Our Hike Leaders
Friends is lucky to have friends like these. Our volunteer Hike Leaders and Shepherds make our annual Spring and Fall Hiking Programs possible. Their knowledge, dedication and love of the Gorge make every hike special. Here are profiles of some of our most involved volunteers.
Become a Hike Leader!
You too can lead hikes with Friends! Contact Outdoor Programs Coordinator Maegan Jossy at maegan@gorgefriends.org or (503) 241-3762 x.103 to get involved.
Hike Leaders and Shepherds
Pat Anderson 
Pat Anderson is a septuagenarian with many years of outdoor experience who has led Friends hikes for five years. In her 20s she climbed many peaks in the Rockies and was a member of Rocky Mountain Rescue. Later she owned and operated a resort in Central Oregon where she opened the Warming Hut, a Nordic ski school. She is a certified Nordic ski instructor, was an outdoor instructor at Central Oregon Community College, and taught Nordic Skiing and Wilderness Survival. She has done mapping and recreation access contract work for the Forest Service and the Bureau of Land Management. For several years, Pat was a lobbyist for the winter recreation industry in Salem, OR. More recently, in California, she led big-donor orientation hikes for the Nature Conservancy. Her special area of hike leader expertise is Outdoor Safety & Survival.
Debbie Asakawa
Debbie is an avid advocate of hiking in and protecting our region’s
special places. She grew up in Arizona and California but has lived in
Portland for over 20 years. Debbie holds economics and MBA degrees from
UCLA and currently edits books for accountants and economists, but her
big passion is the outdoors and convincing Portlanders that they need to
use and preserve the beauty at our doorstep. To that end, Debbie
started a women's hiking group a few years ago, now at over 100
members. They hike every week in the Gorge, Washington State, Mt Hood,
or the coast. They also snowshoe and ride bikes. Early in life, Debbie
also pursued a career as a concert pianist.
Mark Buser
Mark Buser is Vice President of the Ice Age Floods Institute and President of the local Willamette Valley Chapter of the institute. Professionally, Mark is a Financial Advisor with Johnstone Financial Advisors. He is a volunteer for the Ice Age Floods Institute, which is made up of over 700 members across 4 states. The Institute is an educational non-profit committed to being the recognized advocate, educator, and marketer of the Ice Age Floods experience as a significant international natural and cultural heritage phenomenon. Mark leads hikes on the Ice Age Floods history of the Gorge each hiking season.
Joan Carter
Joan tries to hike with Friends and Oregon Wild every month. She serves as a Friends Hike Shepherd.

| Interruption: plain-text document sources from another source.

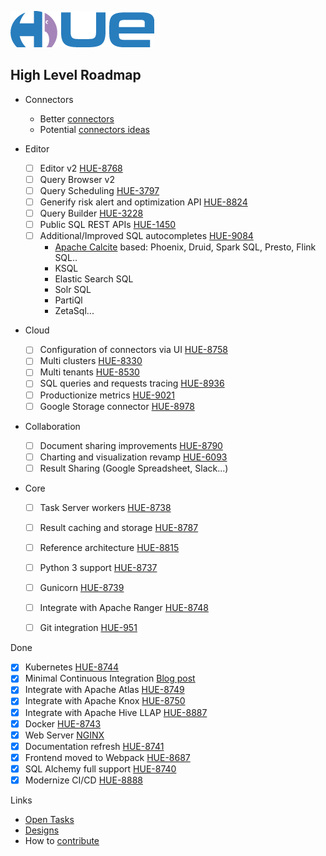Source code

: ![alt text](https://raw.githubusercontent.com/cloudera/hue/master/docs/images/hue_logo.png "Hue Logo")

High Level Roadmap
------------------

* Connectors
  * Better [connectors](https://docs.gethue.com/administrator/configuration/connectors/)
  * Potential [connectors ideas](https://docs.gethue.com/developer/connectors/)

* Editor
  * [ ] Editor v2 [HUE-8768](https://issues.cloudera.org/browse/HUE-8768)
  * [ ] Query Browser v2
  * [ ] Query Scheduling [HUE-3797](https://issues.cloudera.org/browse/HUE-3797)
  * [ ] Generify risk alert and optimization API [HUE-8824](https://issues.cloudera.org/browse/HUE-8824)
  * [ ] Query Builder [HUE-3228](https://issues.cloudera.org/browse/HUE-3228)
  * [ ] Public SQL REST APIs [HUE-1450](https://issues.cloudera.org/browse/HUE-1450)
  * [ ] Additional/Improved SQL autocompletes [HUE-9084](https://issues.cloudera.org/browse/HUE-9084)
    * [Apache Calcite](https://calcite.apache.org) based: Phoenix, Druid, Spark SQL, Presto, Flink SQL..
    * KSQL
    * Elastic Search SQL
    * Solr SQL
    * PartiQl
    * ZetaSql...
* Cloud
  * [ ] Configuration of connectors via UI [HUE-8758](https://issues.cloudera.org/browse/HUE-8758)
  * [ ] Multi clusters [HUE-8330](https://issues.cloudera.org/browse/HUE-8330)
  * [ ] Multi tenants [HUE-8530](https://issues.cloudera.org/browse/HUE-8530)
  * [ ] SQL queries and requests tracing [HUE-8936](https://issues.cloudera.org/browse/HUE-8936)
  * [ ] Productionize metrics [HUE-9021](https://issues.cloudera.org/browse/HUE-9021)
  * [ ] Google Storage connector [HUE-8978](https://issues.cloudera.org/browse/HUE-8978)
* Collaboration
  * [ ] Document sharing improvements [HUE-8790](https://issues.cloudera.org/browse/HUE-8790)
  * [ ] Charting and visualization revamp [HUE-6093](https://issues.cloudera.org/browse/HUE-6093)
  * [ ] Result Sharing (Google Spreadsheet, Slack...)
* Core
  * [ ] Task Server workers [HUE-8738](https://issues.cloudera.org/browse/HUE-8738)
  * [ ] Result caching and storage [HUE-8787](https://issues.cloudera.org/browse/HUE-8787)
  * [ ] Reference architecture [HUE-8815](https://issues.cloudera.org/browse/HUE-8815)
  * [ ] Python 3 support [HUE-8737](https://issues.cloudera.org/browse/HUE-8737)
  * [ ] Gunicorn [HUE-8739](https://issues.cloudera.org/browse/HUE-8739)
  * [ ] Integrate with Apache Ranger [HUE-8748](https://issues.cloudera.org/browse/HUE-8748)
  * [ ] Git integration [HUE-951](https://issues.cloudera.org/browse/HUE-951)


Done

* [x] Kubernetes [HUE-8744](https://issues.cloudera.org/browse/HUE-8744)
* [x] Minimal Continuous Integration [Blog post](http://gethue.com/improving-the-developer-productivity-with-some-continuous-integration/)
* [x] Integrate with Apache Atlas [HUE-8749](https://issues.cloudera.org/browse/HUE-8749)
* [x] Integrate with Apache Knox [HUE-8750](https://issues.cloudera.org/browse/HUE-8750)
* [x] Integrate with Apache Hive LLAP [HUE-8887](https://issues.cloudera.org/browse/HUE-8887)
* [x] Docker [HUE-8743](https://issues.cloudera.org/browse/HUE-8743)
* [x] Web Server [NGINX](http://gethue.com/using-nginx-to-speed-up-hue-3-8-0/)
* [x] Documentation refresh [HUE-8741](https://issues.cloudera.org/browse/HUE-8741)
* [x] Frontend moved to Webpack [HUE-8687](https://issues.cloudera.org/browse/HUE-8687)
* [x] SQL Alchemy full support [HUE-8740](https://issues.cloudera.org/browse/HUE-8740)
* [x] Modernize CI/CD [HUE-8888](https://issues.cloudera.org/browse/HUE-8888)

Links

* [Open Tasks](https://issues.cloudera.org/projects/HUE/issues)
* [Designs](/docs/designs)
* How to [contribute](/CONTRIBUTING.md)

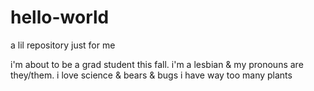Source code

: # hello-world
a lil repository just for me

i'm about to be a grad student this fall.
i'm a lesbian & my pronouns are they/them.
i love science & bears & bugs
i have way too many plants
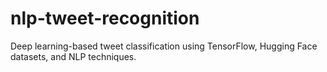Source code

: # nlp-tweet-recognition
Deep learning-based tweet classification using TensorFlow, Hugging Face datasets, and NLP techniques.
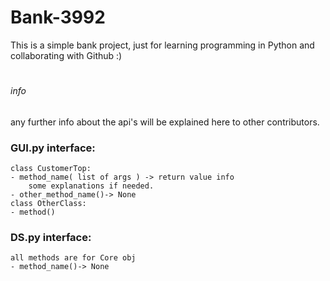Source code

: # Bank-3992
This is a simple bank project, just for learning programming in Python and collaborating with Github :)
#

###### info
any further info about the api's will be explained here to other contributors.

### GUI.py interface:
    class CustomerTop:
    - method_name( list of args ) -> return value info
        some explanations if needed.
    - other_method_name()-> None
    class OtherClass:
    - method()


### DS.py interface:
    all methods are for Core obj
    - method_name()-> None


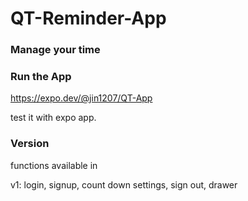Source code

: # QT-Reminder-App

### Manage your time 

### Run the App

https://expo.dev/@jin1207/QT-App

test it with expo app.


### Version
functions available in

v1: login, signup, count down settings, sign out, drawer 

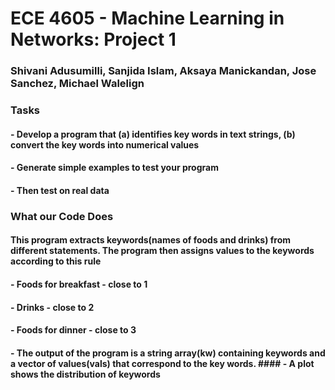 # ECE 4605 - Machine Learning in Networks: Project 1
### Shivani Adusumilli, Sanjida Islam, Aksaya Manickandan, Jose Sanchez, Michael Walelign

### Tasks
#### - Develop a program that (a) identifies key words in text strings, (b) convert the key words into numerical values
#### - Generate simple examples to test your program
#### - Then test on real data


### What our Code Does
#### This program extracts keywords(names of foods and drinks) from different statements. The program then assigns values to the keywords according to this rule
####  - Foods for breakfast - close to 1
####  - Drinks - close to 2
####  - Foods for dinner - close to 3
####  - The output of the program is a string array(kw) containing keywords and a vector of values(vals) that correspond to the key words. ####  - A plot shows the distribution of keywords



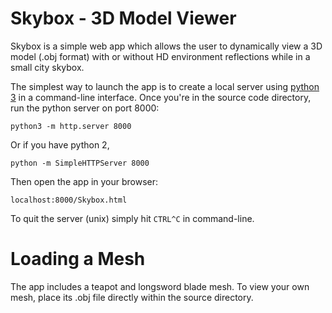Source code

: # Skybox - 3D Model Viewer
Skybox is a simple web app which allows the user to dynamically view a 3D model (.obj format) with or without HD environment reflections while in a small city skybox.

The simplest way to launch the app is to create a local server using [python 3](https://www.python.org/downloads/) in a command-line interface.
Once you're in the source code directory, run the python server on port 8000:

`python3 -m http.server 8000`

Or if you have python 2,

`python -m SimpleHTTPServer 8000`

Then open the app in your browser:

`localhost:8000/Skybox.html`

To quit the server (unix) simply hit `CTRL^C` in command-line.

# Loading a Mesh
The app includes a teapot and longsword blade mesh.
To view your own mesh, place its .obj file directly within the source directory.
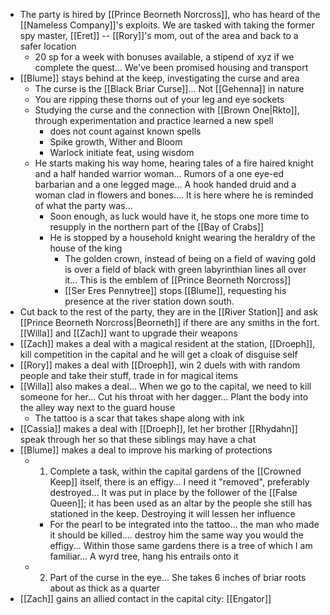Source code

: - The party is hired by [[Prince Beorneth Norcross]], who has heard of the [[Nameless Company]]'s exploits. We are tasked with taking the former spy master, [[Eret]] -- [[Rory]]'s mom, out of the area and back to a safer location
	- 20 sp for a week with bonuses available, a stipend of xyz if we complete the quest... We've been promised housing and transport
- [[Blume]] stays behind at the keep, investigating the curse and area
	- The curse is the [[Black Briar Curse]]... Not [[Gehenna]] in nature
	- You are ripping these thorns out of your leg and eye sockets
	- Studying the curse and the connection with [[Brown One|Rkto]], through experimentation and practice learned a new spell
		- does not count against known spells
		- Spike growth, Wither and Bloom
		- Warlock initiate feat, using wisdom
	- He starts making his way home, hearing tales of a fire haired knight and a half handed warrior woman... Rumors of a one eye-ed barbarian and a one legged mage... A hook handed druid and a woman clad in flowers and bones.... It is here where he is reminded of what the party was... 
		- Soon enough, as luck would have it, he stops one more time to resupply in the northern part of the [[Bay of Crabs]]
		- He is stopped by a household knight wearing the heraldry of the house of the king
			- The golden crown, instead of being on a field of waving gold is over a field of black with green labyrinthian lines all over it... This is the emblem of [[Prince Beorneth Norcross]]
			- [[Ser Eres Pennytree]] stops [[Blume]], requesting his presence at the river station down south.
- Cut back to the rest of the party, they are in the [[River Station]] and ask [[Prince Beorneth Norcross|Beorneth]] if there are any smiths in the fort. [[Willa]] and [[Zach]] want to upgrade their weapons
- [[Zach]] makes a deal with a magical resident at the station, [[Droeph]], kill competition in the capital and he will get a cloak of disguise self
- [[Rory]] makes a deal with [[Droeph]], win 2 duels with with random people and take their stuff, trade in for magical items
- [[Willa]] also makes a deal... When we go to the capital, we need to kill someone for her... Cut his throat with her dagger... Plant the body into the alley way next to the guard house
	- The tattoo is a scar that takes shape along with ink
- [[Cassia]] makes a deal with [[Droeph]], let her brother [[Rhydahn]] speak through her so that these siblings may have a chat
- [[Blume]] makes a deal to improve his marking of protections
	- 1) Complete a task, within the capital gardens of the [[Crowned Keep]] itself, there is an effigy... I need it "removed", preferably destroyed... It was put in place by the follower of the [[False Queen]]; it has been used as an altar by the people she still has stationed in the keep. Destroying it will lessen her influence
		- For the pearl to be integrated into the tattoo... the man who made it should be killed.... destroy him the same way you would the effigy... Within those same gardens there is a tree of which I am familiar... A wyrd tree, hang his entrails onto it 
	- 2) Part of the curse in the eye... She takes 6 inches of briar roots about as thick as a quarter
- [[Zach]] gains an allied contact in the capital city: [[Engator]]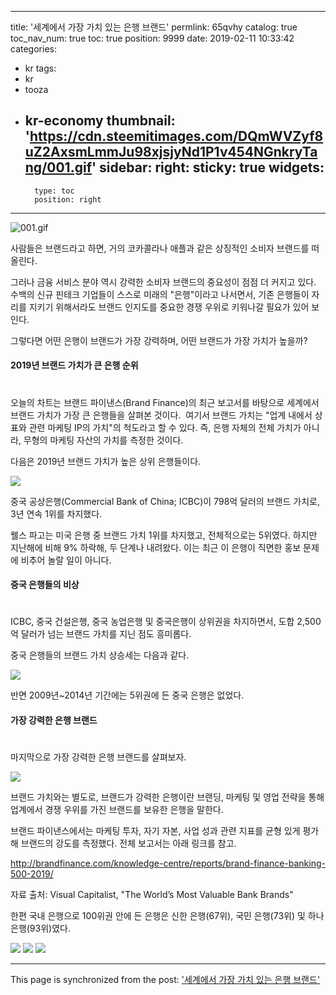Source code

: 
---
title: '세계에서 가장 가치 있는 은행 브랜드'
permlink: 65qvhy
catalog: true
toc_nav_num: true
toc: true
position: 9999
date: 2019-02-11 10:33:42
categories:
- kr
tags:
- kr
- tooza
- kr-economy
thumbnail: 'https://cdn.steemitimages.com/DQmWVZyf8uZ2AxsmLmmJu98xjsjyNd1P1v454NGnkryTang/001.gif'
sidebar:
    right:
        sticky: true
widgets:
    -
        type: toc
        position: right
---


![001.gif](https://cdn.steemitimages.com/DQmWVZyf8uZ2AxsmLmmJu98xjsjyNd1P1v454NGnkryTang/001.gif)

사람들은 브랜드라고 하면, 거의 코카콜라나 애플과 같은 상징적인 소비자 브랜드를 떠올린다.

​그러나 금융 서비스 분야 역시 강력한 소비자 브랜드의 중요성이 점점 더 커지고 있다. 수백의 신규 핀테크 기업들이 스스로 미래의 "은행"이라고 나서면서, 기존 은행들이 자리를 지키기 위해서라도 브랜드 인지도를 중요한 경쟁 우위로 키워나갈 필요가 있어 보인다.

그렇다면 어떤 은행이 브랜드가 가장 강력하며, 어떤 브랜드가 가장 가치가 높을까?

#### 2019년 브랜드 가치가 큰 은행 순위
#
오늘의 차트는 브랜드 파이낸스(Brand Finance)의 최근 보고서를 바탕으로 세계에서 브랜드 가치가 가장 큰 은행들을 살펴본 것이다.
​
여기서 브랜드 가치는 "업계 내에서 상표와 관련 마케팅 IP의 가치"의 척도라고 할 수 있다. 즉, 은행 자체의 전체 가치가 아니라, 무형의 마케팅 자산의 가치를 측정한 것이다.

​다음은 2019년 브랜드 가치가 높은 상위 은행들이다.

![](https://cdn.steemitimages.com/DQmViV8STjFV7aXqTfTRL1Tn4cnPqa1QRaHvVHdzuU6Ko7J/image.png)

중국 공상은행(Commercial Bank of China; ICBC)이 798억 달러의 브랜드 가치로, 3년 연속 1위를 차지했다.

웰스 파고는 미국 은행 중 브랜드 가치 1위를 차지했고, 전체적으로는 5위였다. 하지만 지난해에 비해 9% 하락해, 두 단계나 내려왔다. 이는 최근 이 은행이 직면한 홍보 문제에 비추어 놀랄 일이 아니다.

#### 중국 은행들의 비상
#
ICBC, 중국 건설은행, 중국 농업은행 및 중국은행이 상위권을 차지하면서, 도합 2,500억 달러가 넘는 브랜드 가치를 지닌 점도 흥미롭다.

​중국 은행들의 브랜드 가치 상승세는 다음과 같다.

![](https://cdn.steemitimages.com/DQmQ9AU39E9XthqAtzoKMQacBZgMhSpCdtZksvcgJrEU52y/image.png)

반면 2009년~2014년 기간에는 5위권에 든 중국 은행은 없었다.

#### 가장 강력한 은행 브랜드
#
​마지막으로 가장 강력한 은행 브랜드를 살펴보자.

![](https://cdn.steemitimages.com/DQmS2rphTZUa44VrU2kmELYiaLKxRLnxB8gguqLnb1Bb88E/image.png)

브랜드 가치와는 별도로, 브랜드가 강력한 은행이란 브랜딩, 마케팅 및 영업 전략을 통해 업계에서 경쟁 우위를 가진 브랜드를 보유한 은행을 말한다.

​브랜드 파이낸스에서는 마케팅 투자, 자기 자본, 사업 성과 관련 지표를 균형 있게 평가해 브랜드의 강도를 측정했다. 전체 보고서는 아래 링크를 참고.

​http://brandfinance.com/knowledge-centre/reports/brand-finance-banking-500-2019/

자료 출처: Visual Capitalist, "The World’s Most Valuable Bank Brands"

​한편 국내 은행으로 100위권 안에 든 은행은 신한 은행(67위), 국민 은행(73위) 및 하나 은행(93위)였다.

![](https://cdn.steemitimages.com/DQmVdZ5azVqdKfAQTFHDmUJTHwQirsYaiV8peF2BCJ33jLd/image.png)
![](https://cdn.steemitimages.com/DQmWHXpxS6eEiX3X8Sfj2CAcdJoD39FaPb93rNBYAWQKD79/image.png)
![](https://cdn.steemitimages.com/DQmYAAuDvDKBeAQvMgNwrDuY25bcHzy2J9nCm8DUWTv8Ary/image.png)

- - -

This page is synchronized from the post: ['세계에서 가장 가치 있는 은행 브랜드'](https://steemit.com/@pius.pius/65qvhy)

In recent years, she led several hikes at Eagle Creek, with a focus on the Civilian Conservation Corps work in the Pacific Northwest in the 1930s. (She loves that period and especially the work relief the CCC provided to so many young men.) Joan also spends one week per year as a crew chief for a week-long volunteer project with the American Hiking Society in the San Juan Islands. She also camps for a second week with a crew from the Yosemite Association and work on trails in the Tuolumne Meadows vicinity at 8600 ft.!
James Chase
James grew up in Missouri and started hiking, camping and canoeing in
the Ozark Mountains at a young age. He began serious backpacking 25
years ago with a group that evolved out of his son’s Boy Scout Troop,
and he has done at least one week-long trip in the western states
mountains ever since – Olympic National Park, the Northern Cascades, the
Wind River Range, the Tetons, and many more! In May 2007 James retired
from his “Corporate Life,” he and his wife moved to NW Portland, and
now cannot ever imagine living anywhere else! Friends was the first
organization James found here, and he does 10 or more Friends hikes with
them each year. James also bikes, snowshoes and skis cross-country.
Scott Cook
Scott Cook is a 15-year Hood River resident and the author of one of the Gorge's best hiking/exploring guidebooks, Curious Gorge. Scott likes to lead hikes that have a historic bent and on many of his outings Scott will provide materials like historic photos and how they relate to the Gorge area in question. If you like hiking, like history, and love the Gorge, then no doubt you'll be both entertained and enlightened on an outing with Scott.
Margo Earley
Margo is an avid hiker and tireless advocate for wilderness protection. Before "retiring" to Oregon with her husband 21 years ago, Margo lived in Connecticut and raised four children while pursuing a career in classical music: opera, recital, church and synagogue soloist. Her family's summer vacations were backpacking expeditions all over the West. In Oregon, Bev has led Wilderness backpacking trips, serving 15 years as a Sierra Club leader. Margo has also served for eight years as Secretary of the Board of Directors of Hood River Valley Residents Committee, the primary land-use watchdog in Hood River County. She also serves on the President's Council of the Wilderness Society, and leads and shepherds dayhikes during their Council meetings. In addition, Margo served three years on the Hood River Wilderness Committee pushing for additional Mount Hood Wilderness, now incorporated in the 2009 Omnibus Public Lands Bill creating 26,000 new acres of Wilderness in the Gorge. Margo has also submitted extensive written and oral testimony in opposition to the proposed off-reservation Gorge casino.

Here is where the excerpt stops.